Like cash, a prepaid debit card is permissionless. Since anyone can buy a card, consumers need not get the approval of a bank to join the payments system. And since non-reloadable prepaid debit cards do not require giving up personal data, neither the bank, government, nor retailers can glean as much user information from a prepaid debit card transaction as they can from a regular one.
Unfortunately, the anonymity provided by prepaid debit cards is popular with money launderers, and the cards have thus attracted the attention of the Financial Crimes Enforcement Network, the U.S. agency tasked with fighting money laundering. In 2011, FINCEN issued a set of rules pertaining to prepaid debit cards. It reasoned that under certain conditions, prepaid debit cards were functionally the same as bank accounts. Thus prepaid debit card providers must be treated as if they were bank account providers, with the same strict anti–money laundering regulations that pertain to bank accounts applying to prepaid debit cards. This obligates prepaid debit card providers to not only collect a card buyer's name, date of birth, address, and ID, but also to report any suspicious transactions to the Treasury Department.
However, low-risk prepaid access arrangements are exempt from FINCEN's regulations. To qualify for an exemption, prepaid cards must be non-reloadable, cannot allow for person-to-person payments or international transfers, and cannot exceed $1,000 in stored value.
FINCEN thus allows law-abiding citizens to enjoy a constricted amount of privacy protection via prepaid debit cards. In offline settings, cash is probably still the superior option. Prepaid debit cards can only be used to make small-value retail payments, not anonymous person-to-person payments. The privacy and autonomy they provide is geared toward consumers; merchants must still get the permission of banks and card networks to receive card payments. These intermediaries can simply ban merchants they deem too risky, like how Visa and MasterCard cut off WikiLeaks in 2011.
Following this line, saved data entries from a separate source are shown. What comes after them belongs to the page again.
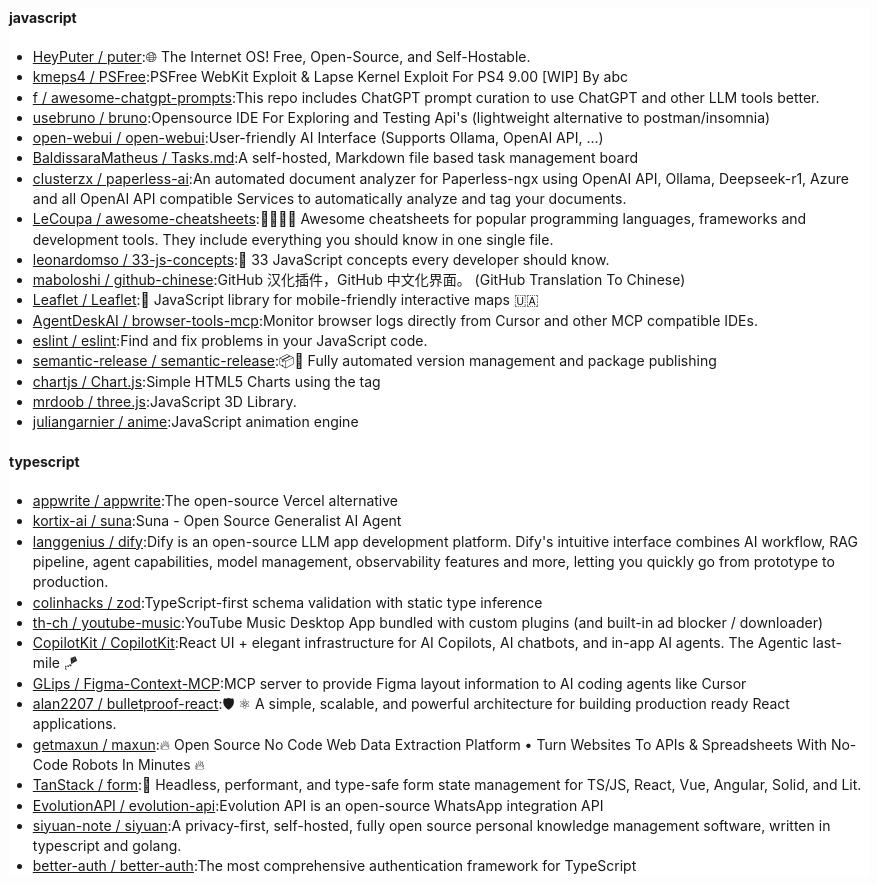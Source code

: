 #### javascript
* [HeyPuter / puter](https://github.com/HeyPuter/puter):🌐 The Internet OS! Free, Open-Source, and Self-Hostable.
* [kmeps4 / PSFree](https://github.com/kmeps4/PSFree):PSFree WebKit Exploit & Lapse Kernel Exploit For PS4 9.00 [WIP] By abc
* [f / awesome-chatgpt-prompts](https://github.com/f/awesome-chatgpt-prompts):This repo includes ChatGPT prompt curation to use ChatGPT and other LLM tools better.
* [usebruno / bruno](https://github.com/usebruno/bruno):Opensource IDE For Exploring and Testing Api's (lightweight alternative to postman/insomnia)
* [open-webui / open-webui](https://github.com/open-webui/open-webui):User-friendly AI Interface (Supports Ollama, OpenAI API, ...)
* [BaldissaraMatheus / Tasks.md](https://github.com/BaldissaraMatheus/Tasks.md):A self-hosted, Markdown file based task management board
* [clusterzx / paperless-ai](https://github.com/clusterzx/paperless-ai):An automated document analyzer for Paperless-ngx using OpenAI API, Ollama, Deepseek-r1, Azure and all OpenAI API compatible Services to automatically analyze and tag your documents.
* [LeCoupa / awesome-cheatsheets](https://github.com/LeCoupa/awesome-cheatsheets):👩‍💻👨‍💻 Awesome cheatsheets for popular programming languages, frameworks and development tools. They include everything you should know in one single file.
* [leonardomso / 33-js-concepts](https://github.com/leonardomso/33-js-concepts):📜 33 JavaScript concepts every developer should know.
* [maboloshi / github-chinese](https://github.com/maboloshi/github-chinese):GitHub 汉化插件，GitHub 中文化界面。 (GitHub Translation To Chinese)
* [Leaflet / Leaflet](https://github.com/Leaflet/Leaflet):🍃 JavaScript library for mobile-friendly interactive maps 🇺🇦
* [AgentDeskAI / browser-tools-mcp](https://github.com/AgentDeskAI/browser-tools-mcp):Monitor browser logs directly from Cursor and other MCP compatible IDEs.
* [eslint / eslint](https://github.com/eslint/eslint):Find and fix problems in your JavaScript code.
* [semantic-release / semantic-release](https://github.com/semantic-release/semantic-release):📦🚀 Fully automated version management and package publishing
* [chartjs / Chart.js](https://github.com/chartjs/Chart.js):Simple HTML5 Charts using the <canvas> tag
* [mrdoob / three.js](https://github.com/mrdoob/three.js):JavaScript 3D Library.
* [juliangarnier / anime](https://github.com/juliangarnier/anime):JavaScript animation engine

#### typescript
* [appwrite / appwrite](https://github.com/appwrite/appwrite):The open-source Vercel alternative
* [kortix-ai / suna](https://github.com/kortix-ai/suna):Suna - Open Source Generalist AI Agent
* [langgenius / dify](https://github.com/langgenius/dify):Dify is an open-source LLM app development platform. Dify's intuitive interface combines AI workflow, RAG pipeline, agent capabilities, model management, observability features and more, letting you quickly go from prototype to production.
* [colinhacks / zod](https://github.com/colinhacks/zod):TypeScript-first schema validation with static type inference
* [th-ch / youtube-music](https://github.com/th-ch/youtube-music):YouTube Music Desktop App bundled with custom plugins (and built-in ad blocker / downloader)
* [CopilotKit / CopilotKit](https://github.com/CopilotKit/CopilotKit):React UI + elegant infrastructure for AI Copilots, AI chatbots, and in-app AI agents. The Agentic last-mile 🪁
* [GLips / Figma-Context-MCP](https://github.com/GLips/Figma-Context-MCP):MCP server to provide Figma layout information to AI coding agents like Cursor
* [alan2207 / bulletproof-react](https://github.com/alan2207/bulletproof-react):🛡️ ⚛️ A simple, scalable, and powerful architecture for building production ready React applications.
* [getmaxun / maxun](https://github.com/getmaxun/maxun):🔥 Open Source No Code Web Data Extraction Platform • Turn Websites To APIs & Spreadsheets With No-Code Robots In Minutes 🔥
* [TanStack / form](https://github.com/TanStack/form):🤖 Headless, performant, and type-safe form state management for TS/JS, React, Vue, Angular, Solid, and Lit.
* [EvolutionAPI / evolution-api](https://github.com/EvolutionAPI/evolution-api):Evolution API is an open-source WhatsApp integration API
* [siyuan-note / siyuan](https://github.com/siyuan-note/siyuan):A privacy-first, self-hosted, fully open source personal knowledge management software, written in typescript and golang.
* [better-auth / better-auth](https://github.com/better-auth/better-auth):The most comprehensive authentication framework for TypeScript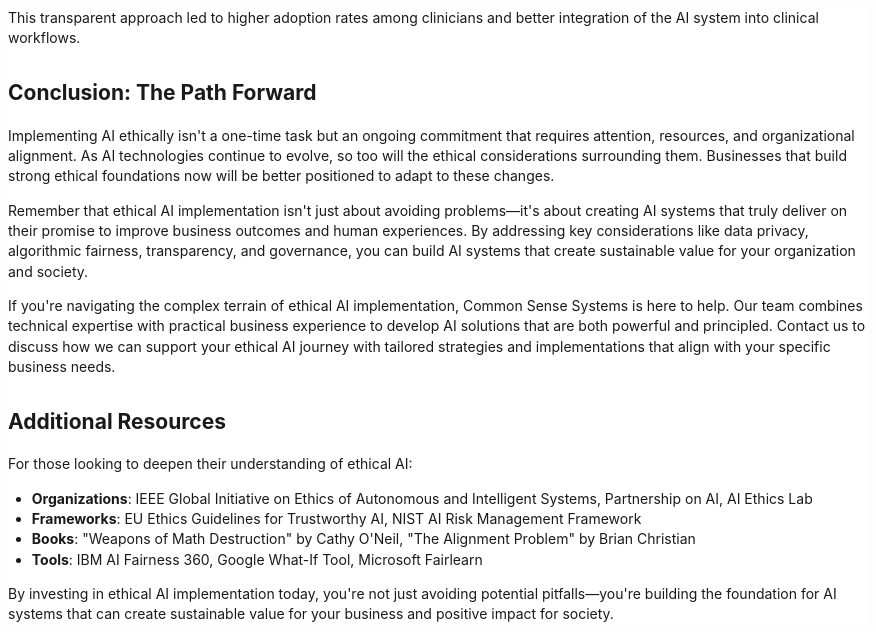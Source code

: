 This transparent approach led to higher adoption rates among clinicians and better integration of the AI system into clinical workflows.

## Conclusion: The Path Forward

Implementing AI ethically isn't a one-time task but an ongoing commitment that requires attention, resources, and organizational alignment. As AI technologies continue to evolve, so too will the ethical considerations surrounding them. Businesses that build strong ethical foundations now will be better positioned to adapt to these changes.

Remember that ethical AI implementation isn't just about avoiding problems—it's about creating AI systems that truly deliver on their promise to improve business outcomes and human experiences. By addressing key considerations like data privacy, algorithmic fairness, transparency, and governance, you can build AI systems that create sustainable value for your organization and society.

If you're navigating the complex terrain of ethical AI implementation, Common Sense Systems is here to help. Our team combines technical expertise with practical business experience to develop AI solutions that are both powerful and principled. Contact us to discuss how we can support your ethical AI journey with tailored strategies and implementations that align with your specific business needs.

## Additional Resources

For those looking to deepen their understanding of ethical AI:

- **Organizations**: IEEE Global Initiative on Ethics of Autonomous and Intelligent Systems, Partnership on AI, AI Ethics Lab
- **Frameworks**: EU Ethics Guidelines for Trustworthy AI, NIST AI Risk Management Framework
- **Books**: "Weapons of Math Destruction" by Cathy O'Neil, "The Alignment Problem" by Brian Christian
- **Tools**: IBM AI Fairness 360, Google What-If Tool, Microsoft Fairlearn

By investing in ethical AI implementation today, you're not just avoiding potential pitfalls—you're building the foundation for AI systems that can create sustainable value for your business and positive impact for society.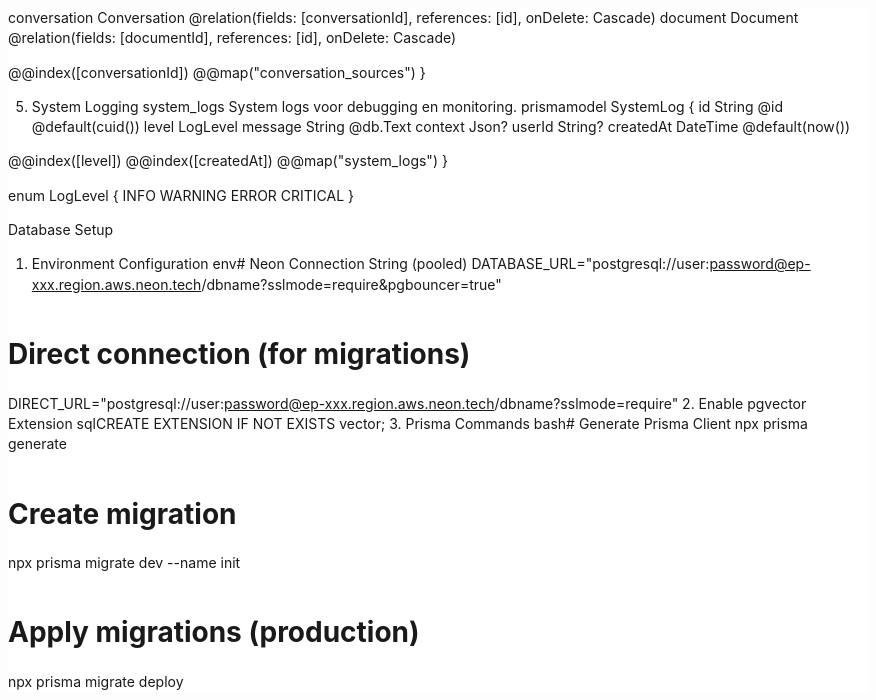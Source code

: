 conversation Conversation @relation(fields: [conversationId], references: [id], onDelete: Cascade)
document Document @relation(fields: [documentId], references: [id], onDelete: Cascade)

@@index([conversationId])
@@map("conversation_sources")
}

5. System Logging
   system_logs
   System logs voor debugging en monitoring.
   prismamodel SystemLog {
   id String @id @default(cuid())
   level LogLevel
   message String @db.Text
   context Json?
   userId String?
   createdAt DateTime @default(now())

@@index([level])
@@index([createdAt])
@@map("system_logs")
}

enum LogLevel {
INFO
WARNING
ERROR
CRITICAL
}

Database Setup

1. Environment Configuration
   env# Neon Connection String (pooled)
   DATABASE_URL="postgresql://user:password@ep-xxx.region.aws.neon.tech/dbname?sslmode=require&pgbouncer=true"

# Direct connection (for migrations)

DIRECT_URL="postgresql://user:password@ep-xxx.region.aws.neon.tech/dbname?sslmode=require" 2. Enable pgvector Extension
sqlCREATE EXTENSION IF NOT EXISTS vector; 3. Prisma Commands
bash# Generate Prisma Client
npx prisma generate

# Create migration

npx prisma migrate dev --name init

# Apply migrations (production)

npx prisma migrate deploy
On the other hand, prepaid debit cards can be used online whereas cash cannot. An online purchase of physical goods requires an address, mitigating the usefulness of prepaid cards. The privacy protection offered by non-reloadable cards, like VPNs, may work best for purchases of non-physical goods and services.
There is probably an ideal balance to be struck between meeting people's legitimate needs for anonymity while also guarding against money laundering. Some sort of limit on the amount of funds held on a non-reloadable prepaid debit card is probably suitable. But, for privacy advocates, the small window already afforded by prepaid cards needs to be protected. Financial privacy and autonomy are important, as Brito has eloquently argued. But cash and cryptocurrencies are not the only means to those ends.